▸ **HOW TO COMPLETE THIS TASK**:
Every record should be copied exactly, except that pictures are to be omitted.

▸ **SOURCE DATA**:
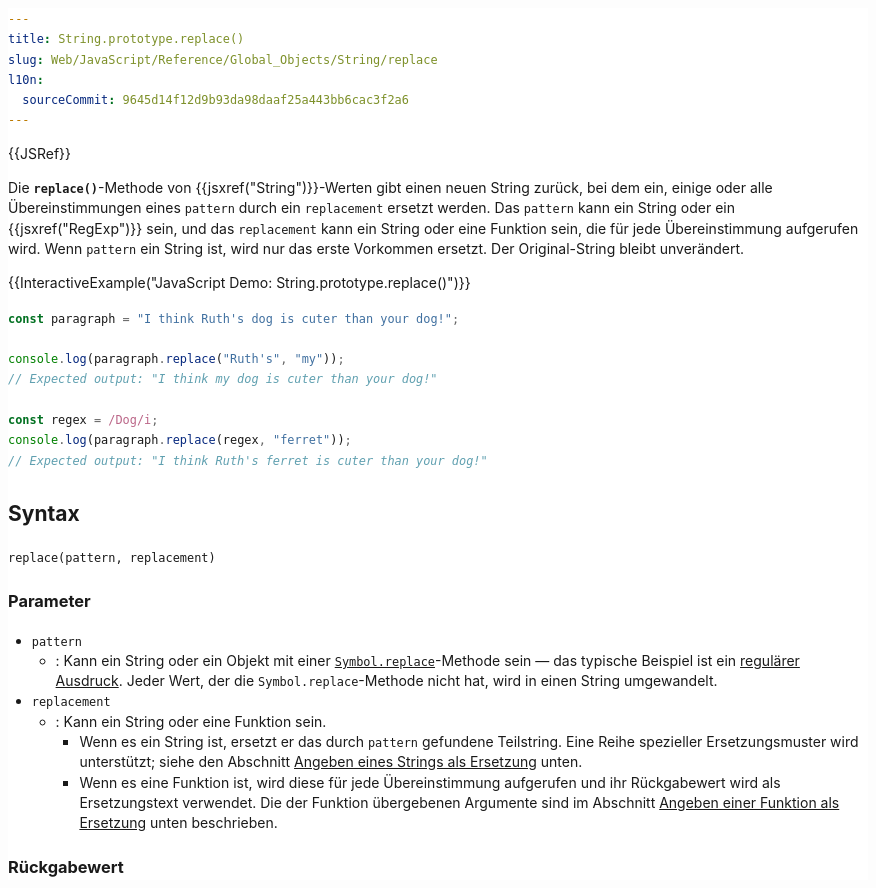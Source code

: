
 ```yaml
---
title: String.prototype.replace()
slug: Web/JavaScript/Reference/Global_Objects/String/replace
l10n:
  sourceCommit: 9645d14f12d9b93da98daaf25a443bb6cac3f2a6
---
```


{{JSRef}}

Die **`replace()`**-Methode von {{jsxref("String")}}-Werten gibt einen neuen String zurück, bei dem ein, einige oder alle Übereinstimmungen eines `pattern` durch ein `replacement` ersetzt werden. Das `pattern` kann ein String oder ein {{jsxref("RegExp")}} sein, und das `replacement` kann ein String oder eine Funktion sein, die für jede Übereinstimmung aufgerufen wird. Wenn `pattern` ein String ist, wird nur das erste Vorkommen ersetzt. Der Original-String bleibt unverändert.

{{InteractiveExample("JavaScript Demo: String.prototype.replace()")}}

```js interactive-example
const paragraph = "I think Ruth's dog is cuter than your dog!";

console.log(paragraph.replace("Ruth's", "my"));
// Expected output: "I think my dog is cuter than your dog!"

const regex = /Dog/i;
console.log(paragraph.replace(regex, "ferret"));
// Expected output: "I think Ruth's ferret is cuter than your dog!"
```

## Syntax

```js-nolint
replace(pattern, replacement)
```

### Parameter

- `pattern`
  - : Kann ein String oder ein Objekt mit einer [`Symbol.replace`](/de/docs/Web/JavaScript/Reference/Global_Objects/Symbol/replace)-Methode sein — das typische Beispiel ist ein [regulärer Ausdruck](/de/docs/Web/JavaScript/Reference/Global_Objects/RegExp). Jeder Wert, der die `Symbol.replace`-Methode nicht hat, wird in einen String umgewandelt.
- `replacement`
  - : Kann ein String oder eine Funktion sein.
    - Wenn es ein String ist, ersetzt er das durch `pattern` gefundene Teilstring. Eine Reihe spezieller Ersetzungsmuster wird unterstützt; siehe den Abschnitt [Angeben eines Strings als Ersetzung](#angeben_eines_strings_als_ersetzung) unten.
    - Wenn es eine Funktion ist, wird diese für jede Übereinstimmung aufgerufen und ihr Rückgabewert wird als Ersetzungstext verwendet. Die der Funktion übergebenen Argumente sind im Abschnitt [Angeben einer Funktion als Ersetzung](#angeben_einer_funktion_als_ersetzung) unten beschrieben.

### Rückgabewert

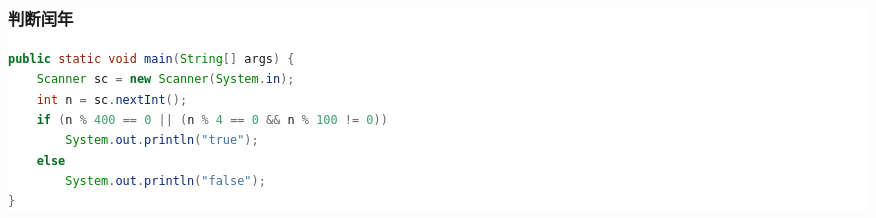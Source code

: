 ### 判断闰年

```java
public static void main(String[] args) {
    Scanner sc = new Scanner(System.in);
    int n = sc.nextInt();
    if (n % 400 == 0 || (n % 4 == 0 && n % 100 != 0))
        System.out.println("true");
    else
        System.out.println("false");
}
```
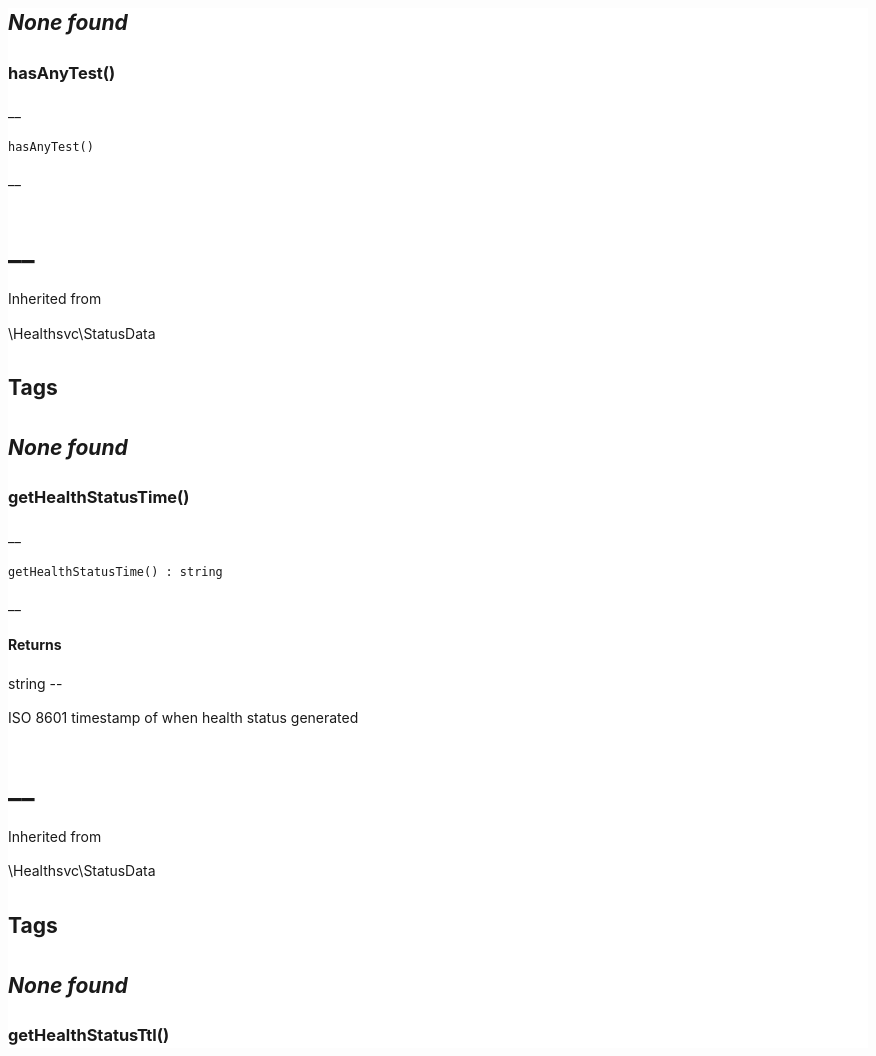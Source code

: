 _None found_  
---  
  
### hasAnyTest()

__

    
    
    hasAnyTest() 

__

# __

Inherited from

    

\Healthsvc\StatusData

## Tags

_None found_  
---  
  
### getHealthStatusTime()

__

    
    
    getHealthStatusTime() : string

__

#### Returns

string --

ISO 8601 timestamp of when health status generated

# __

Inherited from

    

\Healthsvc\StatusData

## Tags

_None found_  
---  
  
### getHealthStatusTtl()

▸ **RESPONSE TO THIS TASK**:
Source code

:
 ```yaml
---
title: String.prototype.replace()
slug: Web/JavaScript/Reference/Global_Objects/String/replace
l10n:
  sourceCommit: 9645d14f12d9b93da98daaf25a443bb6cac3f2a6
---
```


{{JSRef}}

Die **`replace()`**-Methode von {{jsxref("String")}}-Werten gibt einen neuen String zurück, bei dem ein, einige oder alle Übereinstimmungen eines `pattern` durch ein `replacement` ersetzt werden. Das `pattern` kann ein String oder ein {{jsxref("RegExp")}} sein, und das `replacement` kann ein String oder eine Funktion sein, die für jede Übereinstimmung aufgerufen wird. Wenn `pattern` ein String ist, wird nur das erste Vorkommen ersetzt. Der Original-String bleibt unverändert.

{{InteractiveExample("JavaScript Demo: String.prototype.replace()")}}

```js interactive-example
const paragraph = "I think Ruth's dog is cuter than your dog!";

console.log(paragraph.replace("Ruth's", "my"));
// Expected output: "I think my dog is cuter than your dog!"

const regex = /Dog/i;
console.log(paragraph.replace(regex, "ferret"));
// Expected output: "I think Ruth's ferret is cuter than your dog!"
```

## Syntax

```js-nolint
replace(pattern, replacement)
```

### Parameter

- `pattern`
  - : Kann ein String oder ein Objekt mit einer [`Symbol.replace`](/de/docs/Web/JavaScript/Reference/Global_Objects/Symbol/replace)-Methode sein — das typische Beispiel ist ein [regulärer Ausdruck](/de/docs/Web/JavaScript/Reference/Global_Objects/RegExp). Jeder Wert, der die `Symbol.replace`-Methode nicht hat, wird in einen String umgewandelt.
- `replacement`
  - : Kann ein String oder eine Funktion sein.
    - Wenn es ein String ist, ersetzt er das durch `pattern` gefundene Teilstring. Eine Reihe spezieller Ersetzungsmuster wird unterstützt; siehe den Abschnitt [Angeben eines Strings als Ersetzung](#angeben_eines_strings_als_ersetzung) unten.
    - Wenn es eine Funktion ist, wird diese für jede Übereinstimmung aufgerufen und ihr Rückgabewert wird als Ersetzungstext verwendet. Die der Funktion übergebenen Argumente sind im Abschnitt [Angeben einer Funktion als Ersetzung](#angeben_einer_funktion_als_ersetzung) unten beschrieben.

### Rückgabewert

Source code

: ### 判断闰年

```java
public static void main(String[] args) {
    Scanner sc = new Scanner(System.in);
    int n = sc.nextInt();
    if (n % 400 == 0 || (n % 4 == 0 && n % 100 != 0))
        System.out.println("true");
    else
        System.out.println("false");
}
```
Source code

: _None found_  
---  
  
### hasAnyTest()

__

    
    
    hasAnyTest() 

__

# __

Inherited from

    

\Healthsvc\StatusData

## Tags

_None found_  
---  
  
### getHealthStatusTime()

__

    
    
    getHealthStatusTime() : string

__

#### Returns

string --

ISO 8601 timestamp of when health status generated

# __

Inherited from

    

\Healthsvc\StatusData

## Tags

_None found_  
---  
  
### getHealthStatusTtl()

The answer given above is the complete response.